Abstracts are invited for papers that engage critically with questions including, but not limited to:
• How do women mobilise different aspects of their identities in contesting resource extraction?
• How and why do women mobilise against proposed and existing extractive activities and what are the challenges they face in doing so?
• What challenges do women leaders face within and beyond their communities?
• How do power relations and community dynamics shift with women’s sustained involvement in activism? To what extent are new spaces opened up for women to be participate in community decision-making?

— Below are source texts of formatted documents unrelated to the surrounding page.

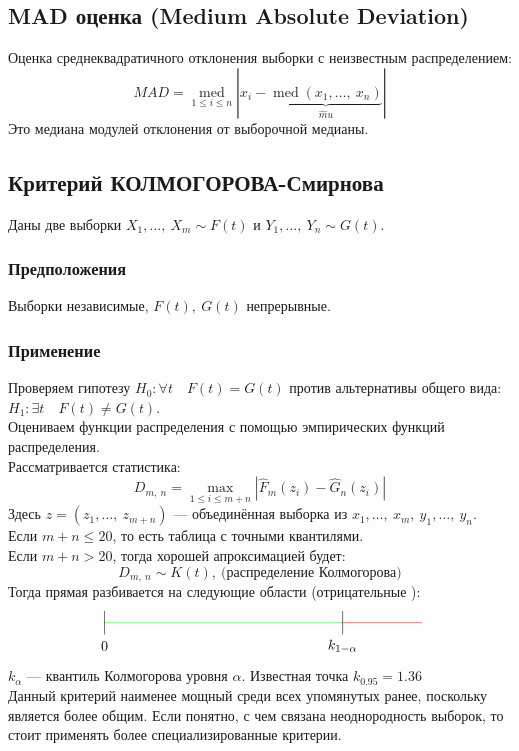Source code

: \documentclass[12pt, a4paper]{article}
\begin{document}
\subsection*{MAD оценка (Medium Absolute Deviation)}
Оценка среднеквадратичного отклонения выборки с неизвестным распределением:
\[MAD = \underset{1 \leq i \leq n}{\operatorname{med}}\left| x_i - \underset{\hat mu}{\underbrace{\operatorname{med}(x_1,\dots,\ x_n)}} \right|\]
Это медиана модулей отклонения от выборочной медианы.
\subsection*{Критерий КОЛМОГОРОВА-Смирнова}
Даны две выборки $X_1,\dots,\ X_m \sim F(t)$ и $Y_1,\dots,\ Y_n \sim G(t)$.
\subsubsection*{Предположения}
Выборки независимые, $F(t),\ G(t)$ непрерывные.
\subsubsection*{Применение}
Проверяем гипотезу $H_0: \forall t\quad F(t) = G(t)$ против альтернативы общего вида: $H_1: \exists t\quad F(t) \neq G(t)$.\\
Оцениваем функции распределения с помощью эмпирических функций распределения.\\
Рассматривается статистика:
\[D_{m,\ n} = \max\limits_{1 \leq i \leq m + n} \left| \hat F_{m}(z_i) - \hat G_{n}(z_i) \right|\]
Здесь $z = (z_1,\dots,\ z_{m + n})$ --- объединённая выборка из $x_1,\dots,\ x_m,\ y_1,\dots,\ y_n$.\\
Если $m + n \leq 20$, то есть таблица с точными квантилями.\\
Если $m + n > 20$, тогда хорошей апроксимацией будет:
\[D_{m,\ n} \sim K(t),\ \text{(распределение Колмогорова)}\]
Тогда прямая разбивается на следующие области (отрицательные ):
\[\begin{tikzpicture}[scale = 2]
    \draw[color=green] (-2, 0) -- (1, 0);
    \draw[color=red] (1, 0) -- (2, 0);
    \draw (1, 0.15) -- (1, -0.15);
    \draw (-2, 0.15) -- ++(0, -0.3);
    \node at (-2, -0.3) (0) {0};
    \node at (1, -0.3) (a) {$k_{1 - \alpha}$};
\end{tikzpicture}\]
$k_{\alpha}$ --- квантиль Колмогорова уровня $\alpha$. Известная точка $k_{0.95} = 1.36$\\
Данный критерий наименее мощный среди всех упомянутых ранее, поскольку является более общим. Если понятно, с чем связана неоднородность выборок, то стоит применять более специализированные критерии.
\end{document}
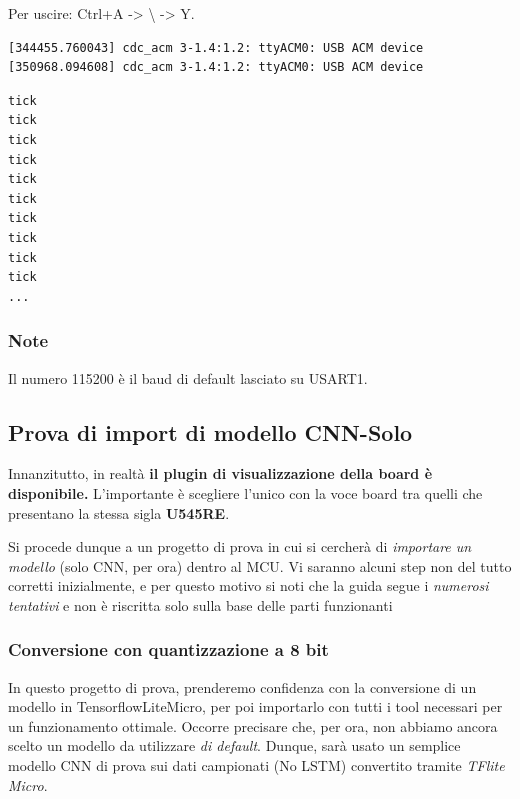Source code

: Per uscire: Ctrl+A -> \textbackslash{} -> Y. 

\begin{lstlisting}[language=bash]
[344455.760043] cdc_acm 3-1.4:1.2: ttyACM0: USB ACM device
[350968.094608] cdc_acm 3-1.4:1.2: ttyACM0: USB ACM device
\end{lstlisting}


\begin{lstlisting}[language=bash]
tick
tick
tick
tick
tick
tick
tick
tick
tick
tick
...
\end{lstlisting}

\subsubsection{Note}
Il numero 115200 è il baud di default lasciato su USART1.

\subsection{Prova di import di modello CNN-Solo}
Innanzitutto, in realtà \textbf{il plugin di visualizzazione della board è disponibile.} L'importante è scegliere l'unico con la voce board tra quelli che presentano la stessa sigla \textbf{U545RE}.

Si procede dunque a un progetto di prova in cui si cercherà di \textit{importare un modello} (solo CNN, per ora) dentro al MCU. Vi saranno alcuni step non del tutto corretti inizialmente, e per questo motivo si noti che la guida segue i \textit{numerosi tentativi} e non è riscritta solo sulla base delle parti funzionanti

\subsubsection{Conversione con quantizzazione a 8 bit}
In questo progetto di prova, prenderemo confidenza con la conversione di un modello in TensorflowLiteMicro, per poi importarlo con tutti i tool necessari per un funzionamento ottimale. Occorre precisare che, per ora, non abbiamo ancora scelto un modello da utilizzare \textit{di default}. Dunque, sarà usato un semplice modello CNN di prova sui dati campionati (No LSTM) convertito tramite \textit{TFlite Micro}.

• What are conceptual and methodological challenges involved in conducting research on this topic?
• How do women who support resource extraction, or may be ambivalent about it, negotiate their place in communities?
• What alternatives to resource extraction do women’s organisations propose or enact?
• How do experiences of violence and intimidation shape women activists’ experiences and identities?
• To what extent do women’s organisations engage with mining companies (if at all) and particularly their CSR activities? How does this shape their activism?
• How are women’s organisations organising transnationally to contest large-scale resource extraction?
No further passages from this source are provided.